Heretofore, The hub odometer has been provided with a mechanism for mechanically measuring the number of revolutions by utilizing a gear or the like, thereby has displayed a traveling distance directly. However, in such a mechanical odometer, it is necessary to go to the axle area to visually read a traveling distance, and reading is difficult if the odometer is soiled. Therefore, there was a problem of complicated data management regarding traveling distances. In addition, in the mechanical odometer, a traveling distance is reduced when a rotational direction of the vehicle wheel is reversed against forward rotation. Thus, there was a problem of impossibility of measuring traveling distances accurately, especially in the case of the industrial vehicle frequently moved back and forth.
Furthermore, in U.S. Pat. No. 4,697,278, an electronic hub odometer was disclosed, which measures the number of revolutions by a magnetic reed switch, and transmits data of the measured result to a remote unit by flashing an infrared light emitting diode.
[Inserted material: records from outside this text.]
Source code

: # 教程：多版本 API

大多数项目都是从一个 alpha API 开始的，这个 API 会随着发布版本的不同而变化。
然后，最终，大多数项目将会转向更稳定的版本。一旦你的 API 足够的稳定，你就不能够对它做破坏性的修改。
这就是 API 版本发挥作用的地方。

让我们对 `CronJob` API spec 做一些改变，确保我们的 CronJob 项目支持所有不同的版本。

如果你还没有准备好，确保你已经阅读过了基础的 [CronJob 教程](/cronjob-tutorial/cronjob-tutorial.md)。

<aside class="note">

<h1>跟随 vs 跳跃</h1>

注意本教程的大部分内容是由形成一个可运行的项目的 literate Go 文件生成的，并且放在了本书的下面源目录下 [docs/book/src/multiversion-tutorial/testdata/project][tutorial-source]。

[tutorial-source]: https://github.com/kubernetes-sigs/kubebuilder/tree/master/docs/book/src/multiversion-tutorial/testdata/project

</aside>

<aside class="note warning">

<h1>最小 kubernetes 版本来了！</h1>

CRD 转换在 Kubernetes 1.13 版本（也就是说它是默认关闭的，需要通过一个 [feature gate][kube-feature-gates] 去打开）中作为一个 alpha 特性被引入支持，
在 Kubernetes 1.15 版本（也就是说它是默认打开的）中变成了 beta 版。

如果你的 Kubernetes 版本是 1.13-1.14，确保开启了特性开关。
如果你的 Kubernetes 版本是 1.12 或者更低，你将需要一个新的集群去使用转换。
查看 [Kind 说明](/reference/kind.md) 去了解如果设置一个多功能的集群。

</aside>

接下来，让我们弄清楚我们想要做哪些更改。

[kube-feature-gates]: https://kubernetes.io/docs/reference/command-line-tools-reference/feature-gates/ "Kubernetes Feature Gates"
However, if the odometer is soiled, it is difficult for the remote unit to detect the flashing of the light emitting diode. Thus, data management was neither accurate nor easy.
It is an object of the present invention to provide a hub odometer capable of accurately measuring a traveling distance irrespective of a rotational direction of a vehicle wheel, and facilitating data management thereof.
In order to achieve the foregoing object, a hub odometer of the present invention comprises: an eccentric weight rotably supported in a center axis position of an axle hub; a case attached to the axle hub to surround the eccentric weight; a non-contact measuring mechanism disposed to measure the number of revolutions in a relative relation to the case and the eccentric weight; and a transponder including a memory for storing measuring data of the measuring mechanism, a transmitting circuit for transmitting the data stored in the memory, and a receiver for receiving an interrogation wave from a remote unit, the transmitting circuit being actuated on the basis of the interrogation wave.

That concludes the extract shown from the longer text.